** INFORMATION GIVEN follows **

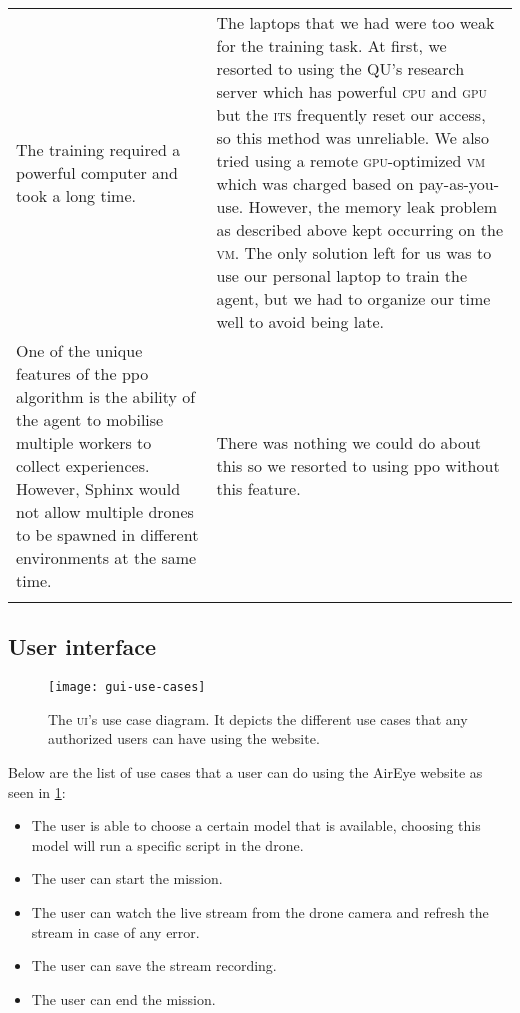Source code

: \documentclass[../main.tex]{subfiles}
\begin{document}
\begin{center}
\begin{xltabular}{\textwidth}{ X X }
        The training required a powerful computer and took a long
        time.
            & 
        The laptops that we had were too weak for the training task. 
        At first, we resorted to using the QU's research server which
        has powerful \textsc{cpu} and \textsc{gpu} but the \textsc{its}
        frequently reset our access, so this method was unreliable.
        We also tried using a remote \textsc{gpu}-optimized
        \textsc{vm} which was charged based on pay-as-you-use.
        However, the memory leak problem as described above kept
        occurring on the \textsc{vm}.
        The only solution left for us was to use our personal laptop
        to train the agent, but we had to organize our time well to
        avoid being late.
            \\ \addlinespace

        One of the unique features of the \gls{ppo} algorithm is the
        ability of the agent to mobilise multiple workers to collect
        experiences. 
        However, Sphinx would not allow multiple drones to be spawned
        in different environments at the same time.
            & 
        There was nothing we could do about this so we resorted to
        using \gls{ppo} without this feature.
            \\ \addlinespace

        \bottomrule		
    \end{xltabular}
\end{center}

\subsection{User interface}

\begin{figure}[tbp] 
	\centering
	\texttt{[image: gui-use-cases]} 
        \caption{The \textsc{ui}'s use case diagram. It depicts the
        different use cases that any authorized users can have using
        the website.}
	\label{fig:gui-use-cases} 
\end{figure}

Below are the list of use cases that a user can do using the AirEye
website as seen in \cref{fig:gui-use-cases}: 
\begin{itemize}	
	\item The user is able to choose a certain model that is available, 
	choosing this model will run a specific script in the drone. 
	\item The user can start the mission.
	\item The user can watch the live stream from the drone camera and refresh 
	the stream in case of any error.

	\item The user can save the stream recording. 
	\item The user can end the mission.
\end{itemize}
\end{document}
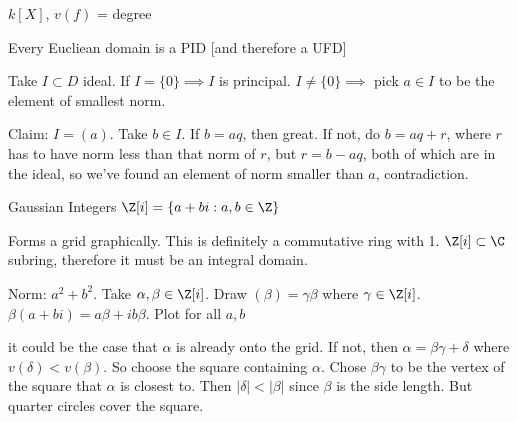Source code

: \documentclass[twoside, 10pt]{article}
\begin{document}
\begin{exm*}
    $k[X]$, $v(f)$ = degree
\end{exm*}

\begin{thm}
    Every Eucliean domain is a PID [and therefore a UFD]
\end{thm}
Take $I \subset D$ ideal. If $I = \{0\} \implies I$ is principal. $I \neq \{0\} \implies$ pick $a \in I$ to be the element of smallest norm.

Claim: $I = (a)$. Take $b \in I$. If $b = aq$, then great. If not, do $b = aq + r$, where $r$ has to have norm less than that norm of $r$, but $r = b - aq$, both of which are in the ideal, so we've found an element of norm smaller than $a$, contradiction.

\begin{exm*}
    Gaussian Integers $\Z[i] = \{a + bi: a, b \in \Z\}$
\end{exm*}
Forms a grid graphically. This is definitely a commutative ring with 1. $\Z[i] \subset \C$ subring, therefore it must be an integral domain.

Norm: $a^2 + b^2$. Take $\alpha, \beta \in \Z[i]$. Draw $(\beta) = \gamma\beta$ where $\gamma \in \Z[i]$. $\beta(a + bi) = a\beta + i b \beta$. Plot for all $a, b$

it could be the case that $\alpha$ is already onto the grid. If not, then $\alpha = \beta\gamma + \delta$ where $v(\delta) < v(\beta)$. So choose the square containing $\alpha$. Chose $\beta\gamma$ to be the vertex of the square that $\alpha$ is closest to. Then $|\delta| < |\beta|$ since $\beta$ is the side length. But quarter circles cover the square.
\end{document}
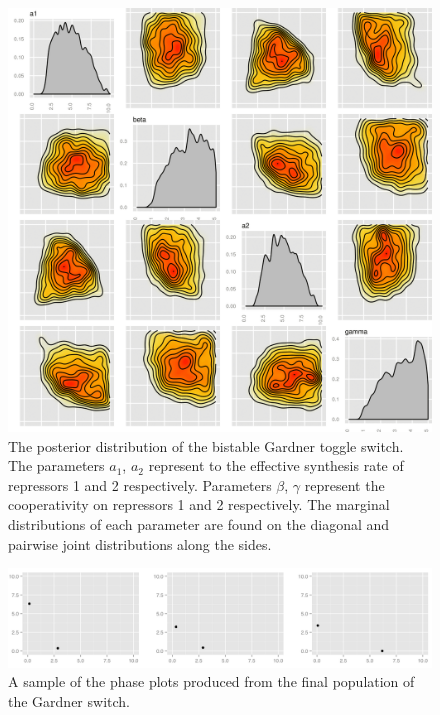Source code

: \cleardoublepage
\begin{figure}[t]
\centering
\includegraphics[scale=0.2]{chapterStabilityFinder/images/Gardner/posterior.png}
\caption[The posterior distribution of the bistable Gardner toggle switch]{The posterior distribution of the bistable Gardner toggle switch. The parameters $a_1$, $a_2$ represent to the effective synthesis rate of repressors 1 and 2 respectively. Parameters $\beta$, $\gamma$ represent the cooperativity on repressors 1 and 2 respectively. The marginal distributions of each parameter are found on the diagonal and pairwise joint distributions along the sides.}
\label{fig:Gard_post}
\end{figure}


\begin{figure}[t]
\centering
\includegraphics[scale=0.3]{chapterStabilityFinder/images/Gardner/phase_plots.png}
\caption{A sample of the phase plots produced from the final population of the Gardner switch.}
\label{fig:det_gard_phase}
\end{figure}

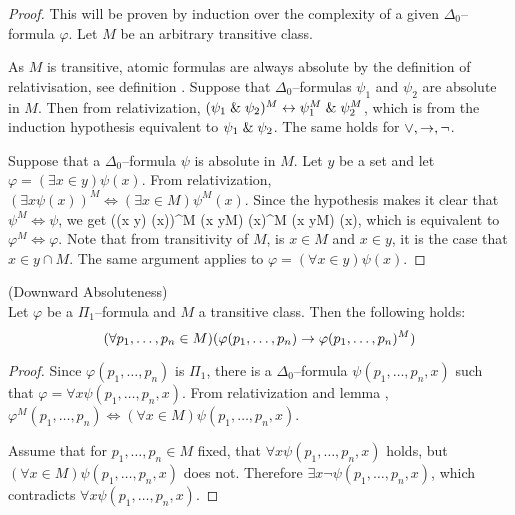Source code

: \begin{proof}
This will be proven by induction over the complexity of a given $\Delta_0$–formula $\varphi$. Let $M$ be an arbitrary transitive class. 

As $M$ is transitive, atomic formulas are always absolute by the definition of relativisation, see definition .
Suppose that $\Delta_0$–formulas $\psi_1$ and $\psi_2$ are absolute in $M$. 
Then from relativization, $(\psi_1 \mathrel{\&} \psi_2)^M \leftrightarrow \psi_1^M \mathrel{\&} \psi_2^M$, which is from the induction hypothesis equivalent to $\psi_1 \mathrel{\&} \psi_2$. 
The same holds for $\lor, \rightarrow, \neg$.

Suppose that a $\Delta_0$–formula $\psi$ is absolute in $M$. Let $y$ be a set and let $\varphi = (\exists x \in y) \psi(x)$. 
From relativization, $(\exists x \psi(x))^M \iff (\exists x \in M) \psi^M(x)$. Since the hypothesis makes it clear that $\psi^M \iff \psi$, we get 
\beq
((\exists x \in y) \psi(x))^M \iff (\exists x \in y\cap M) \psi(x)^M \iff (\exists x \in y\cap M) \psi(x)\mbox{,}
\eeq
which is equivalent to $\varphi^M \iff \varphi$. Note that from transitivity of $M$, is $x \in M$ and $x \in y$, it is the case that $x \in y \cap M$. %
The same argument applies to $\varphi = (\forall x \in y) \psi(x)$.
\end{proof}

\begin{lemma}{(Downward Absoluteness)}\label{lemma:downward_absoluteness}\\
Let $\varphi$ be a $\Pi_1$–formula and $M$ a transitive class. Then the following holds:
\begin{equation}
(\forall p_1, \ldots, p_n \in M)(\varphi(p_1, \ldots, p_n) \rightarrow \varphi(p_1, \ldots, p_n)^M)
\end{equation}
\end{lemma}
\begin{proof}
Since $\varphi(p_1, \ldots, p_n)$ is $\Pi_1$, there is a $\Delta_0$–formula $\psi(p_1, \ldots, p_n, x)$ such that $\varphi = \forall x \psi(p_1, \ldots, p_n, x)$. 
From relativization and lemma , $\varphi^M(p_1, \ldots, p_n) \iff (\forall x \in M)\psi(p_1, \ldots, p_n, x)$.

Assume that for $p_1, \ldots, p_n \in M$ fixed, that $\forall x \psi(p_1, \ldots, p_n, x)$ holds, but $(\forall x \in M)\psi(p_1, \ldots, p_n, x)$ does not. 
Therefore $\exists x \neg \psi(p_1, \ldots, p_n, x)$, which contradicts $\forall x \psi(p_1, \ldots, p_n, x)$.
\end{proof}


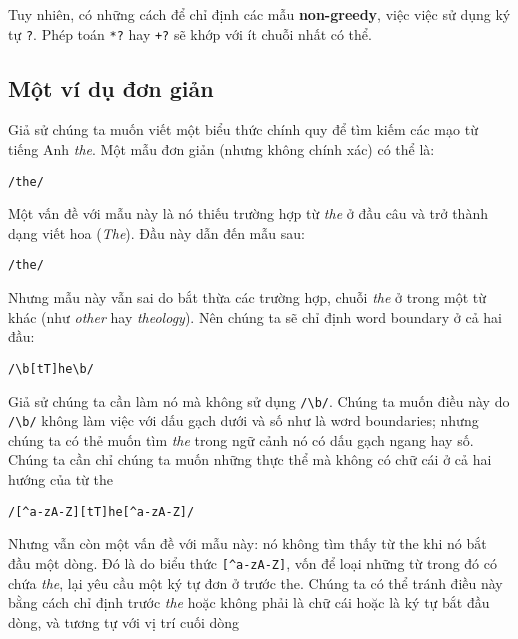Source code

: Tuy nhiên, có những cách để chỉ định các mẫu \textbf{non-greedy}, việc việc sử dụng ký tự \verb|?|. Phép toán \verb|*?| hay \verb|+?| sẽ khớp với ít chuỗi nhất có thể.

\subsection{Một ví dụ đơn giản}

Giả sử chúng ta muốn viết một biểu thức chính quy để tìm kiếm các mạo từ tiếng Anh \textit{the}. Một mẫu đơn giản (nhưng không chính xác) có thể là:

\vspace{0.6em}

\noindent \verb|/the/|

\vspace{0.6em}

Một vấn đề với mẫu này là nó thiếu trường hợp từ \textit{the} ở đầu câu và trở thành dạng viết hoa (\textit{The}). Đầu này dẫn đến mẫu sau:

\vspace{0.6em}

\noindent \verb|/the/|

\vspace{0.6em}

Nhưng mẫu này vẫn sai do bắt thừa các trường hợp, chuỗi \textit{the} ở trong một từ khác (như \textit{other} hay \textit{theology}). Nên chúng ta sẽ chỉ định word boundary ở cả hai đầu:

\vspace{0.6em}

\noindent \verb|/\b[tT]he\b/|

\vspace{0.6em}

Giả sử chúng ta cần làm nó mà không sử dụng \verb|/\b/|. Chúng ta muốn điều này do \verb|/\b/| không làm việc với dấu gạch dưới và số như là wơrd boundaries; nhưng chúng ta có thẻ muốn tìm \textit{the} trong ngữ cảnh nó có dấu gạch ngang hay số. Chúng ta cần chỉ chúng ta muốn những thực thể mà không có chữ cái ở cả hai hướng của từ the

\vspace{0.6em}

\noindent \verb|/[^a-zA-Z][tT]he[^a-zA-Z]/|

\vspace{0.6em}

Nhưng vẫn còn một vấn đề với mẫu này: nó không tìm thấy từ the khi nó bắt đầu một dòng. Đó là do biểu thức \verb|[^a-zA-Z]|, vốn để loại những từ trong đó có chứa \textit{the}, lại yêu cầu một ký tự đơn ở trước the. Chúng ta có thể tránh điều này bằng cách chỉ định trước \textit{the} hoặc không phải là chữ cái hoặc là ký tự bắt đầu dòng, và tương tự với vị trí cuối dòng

** End of INFORMATION GIVEN **

» **WHAT YOU ARE ASKED TO DO**
From the first line of the material down to the line containing "The only solution", inclusive, return each line exactly, skipping any picture.

» **TASK OUTPUT**
Source code

: \documentclass[../main.tex]{subfiles}
\begin{document}
\begin{center}
\begin{xltabular}{\textwidth}{ X X }
        The training required a powerful computer and took a long
        time.
            & 
        The laptops that we had were too weak for the training task. 
        At first, we resorted to using the QU's research server which
        has powerful \textsc{cpu} and \textsc{gpu} but the \textsc{its}
        frequently reset our access, so this method was unreliable.
        We also tried using a remote \textsc{gpu}-optimized
        \textsc{vm} which was charged based on pay-as-you-use.
        However, the memory leak problem as described above kept
        occurring on the \textsc{vm}.
        The only solution left for us was to use our personal laptop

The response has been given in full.